Advantage of this implementation is that you do not need to register Com dll, using regsvr32.

But you still need the project Dll (xd2txlib.dll).

Enjoy!

; #FUNCTION# ====================================================================================================================
; Name ..........: _ExtractText
; Description ...: Extracts text from advanced documment formats (Doc, Docx, ODT, XLS, ...)
; Syntax ........: _ExtractText($sFilename[, $bProperties = False[, $hDll = 0]])
; Parameters ....: $sFilename           - a string value.
;                  $bProperties         - [optional] a boolean value.

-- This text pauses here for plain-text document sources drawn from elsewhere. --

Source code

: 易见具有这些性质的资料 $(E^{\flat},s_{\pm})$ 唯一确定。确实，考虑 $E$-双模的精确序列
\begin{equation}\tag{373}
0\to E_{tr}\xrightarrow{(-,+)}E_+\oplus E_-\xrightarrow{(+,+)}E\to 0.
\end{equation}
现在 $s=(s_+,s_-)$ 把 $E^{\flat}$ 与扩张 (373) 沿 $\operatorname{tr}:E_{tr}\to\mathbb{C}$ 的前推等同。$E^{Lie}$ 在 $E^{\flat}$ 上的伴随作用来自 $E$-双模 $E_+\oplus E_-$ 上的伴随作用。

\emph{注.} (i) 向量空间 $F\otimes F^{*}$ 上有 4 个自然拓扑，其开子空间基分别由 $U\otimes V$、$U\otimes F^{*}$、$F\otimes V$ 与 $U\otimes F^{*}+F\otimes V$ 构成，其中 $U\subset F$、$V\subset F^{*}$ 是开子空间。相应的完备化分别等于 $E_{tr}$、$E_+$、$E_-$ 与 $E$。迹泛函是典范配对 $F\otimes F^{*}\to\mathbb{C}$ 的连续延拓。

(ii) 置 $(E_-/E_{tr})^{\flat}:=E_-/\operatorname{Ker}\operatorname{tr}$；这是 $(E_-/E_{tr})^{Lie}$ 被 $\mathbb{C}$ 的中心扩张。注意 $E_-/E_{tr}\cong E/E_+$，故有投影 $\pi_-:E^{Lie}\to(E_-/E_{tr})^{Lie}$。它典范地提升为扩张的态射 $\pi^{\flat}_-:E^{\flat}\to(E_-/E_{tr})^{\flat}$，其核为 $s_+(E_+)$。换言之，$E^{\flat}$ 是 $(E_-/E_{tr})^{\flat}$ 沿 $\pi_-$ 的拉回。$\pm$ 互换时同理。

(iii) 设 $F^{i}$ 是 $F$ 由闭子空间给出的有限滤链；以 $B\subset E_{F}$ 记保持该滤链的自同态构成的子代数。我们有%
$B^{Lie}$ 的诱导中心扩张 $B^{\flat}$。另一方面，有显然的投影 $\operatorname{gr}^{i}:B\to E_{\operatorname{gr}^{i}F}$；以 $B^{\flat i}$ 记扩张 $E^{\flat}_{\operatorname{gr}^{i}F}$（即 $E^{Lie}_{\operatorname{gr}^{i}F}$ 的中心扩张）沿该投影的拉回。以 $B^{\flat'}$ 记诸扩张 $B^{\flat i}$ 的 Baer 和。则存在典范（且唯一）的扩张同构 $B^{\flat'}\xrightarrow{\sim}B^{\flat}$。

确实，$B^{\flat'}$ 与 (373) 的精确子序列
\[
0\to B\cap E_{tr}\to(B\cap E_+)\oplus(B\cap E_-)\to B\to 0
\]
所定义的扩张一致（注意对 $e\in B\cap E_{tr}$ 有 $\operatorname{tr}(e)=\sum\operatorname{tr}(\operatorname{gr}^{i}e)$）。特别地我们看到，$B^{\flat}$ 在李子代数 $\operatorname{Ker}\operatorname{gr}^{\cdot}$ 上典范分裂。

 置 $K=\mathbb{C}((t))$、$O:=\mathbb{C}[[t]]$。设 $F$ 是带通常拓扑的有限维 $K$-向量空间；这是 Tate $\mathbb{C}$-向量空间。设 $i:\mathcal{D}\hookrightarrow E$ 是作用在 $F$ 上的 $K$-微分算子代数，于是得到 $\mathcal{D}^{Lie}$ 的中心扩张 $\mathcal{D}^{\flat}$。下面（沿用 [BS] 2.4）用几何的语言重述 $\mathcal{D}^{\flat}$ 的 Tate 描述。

Default is False. If True, documment properties will be returned instead of the text.
;                  $hDll                - [optional] a handle value. Default is 0. Optional handle to previously opened xd2txlib.dll. By default the xd2txlib.dll (Expected in @scriptdir) will be opened and closed during the function call.
; Return value .: String, containing the text or documment properties or empty string and Error as follows:
;1 - The file does not exists.
;2 - Error during opening xd2txlib.dll.
;3 - No text returned.
; Author ........: Fenzik
; Modified ......:
; Remarks .......: Project site - http://ebstudio.info/home/xdoc2txt.html
; Related .......:
; Link ..........:
; Example .......: No
; ===============================================================================================================================
Func _ExtractText($sFilename, $bProperties = False, $hDll = 0)
If Not FileExists($sFilename) Then Return SetError(1, "", "")
Local $bLoaded = False
If $hDll = 0 Then
  $hDll = DllOpen(@scriptdir&"\xd2txlib.dll")
  If $hDll = -1 Then Return SetError(2, "", "")
$bLoaded = True
Endif
$aResult = DllCall($hDll, "int:cdecl", "ExtractText", "WSTR", $sFilename, "BOOL", $bProperties, "WSTR*", "")
If $aResult[0] = 0 Then Return SetError(3, "", "")
If $bLoaded = True Then DllClose($hDll)
Return $aResult[3]
EndFunc

 

 

xd2txlib-example.zip

Edited by Fenzik
Attached the example instead of original project.
Link to post
Share on other sites

Hi Fensik,

I made this small piece of code for testing and I got the following error: !>10:25:20 AutoIt3.exe ended.rc:-1073740940.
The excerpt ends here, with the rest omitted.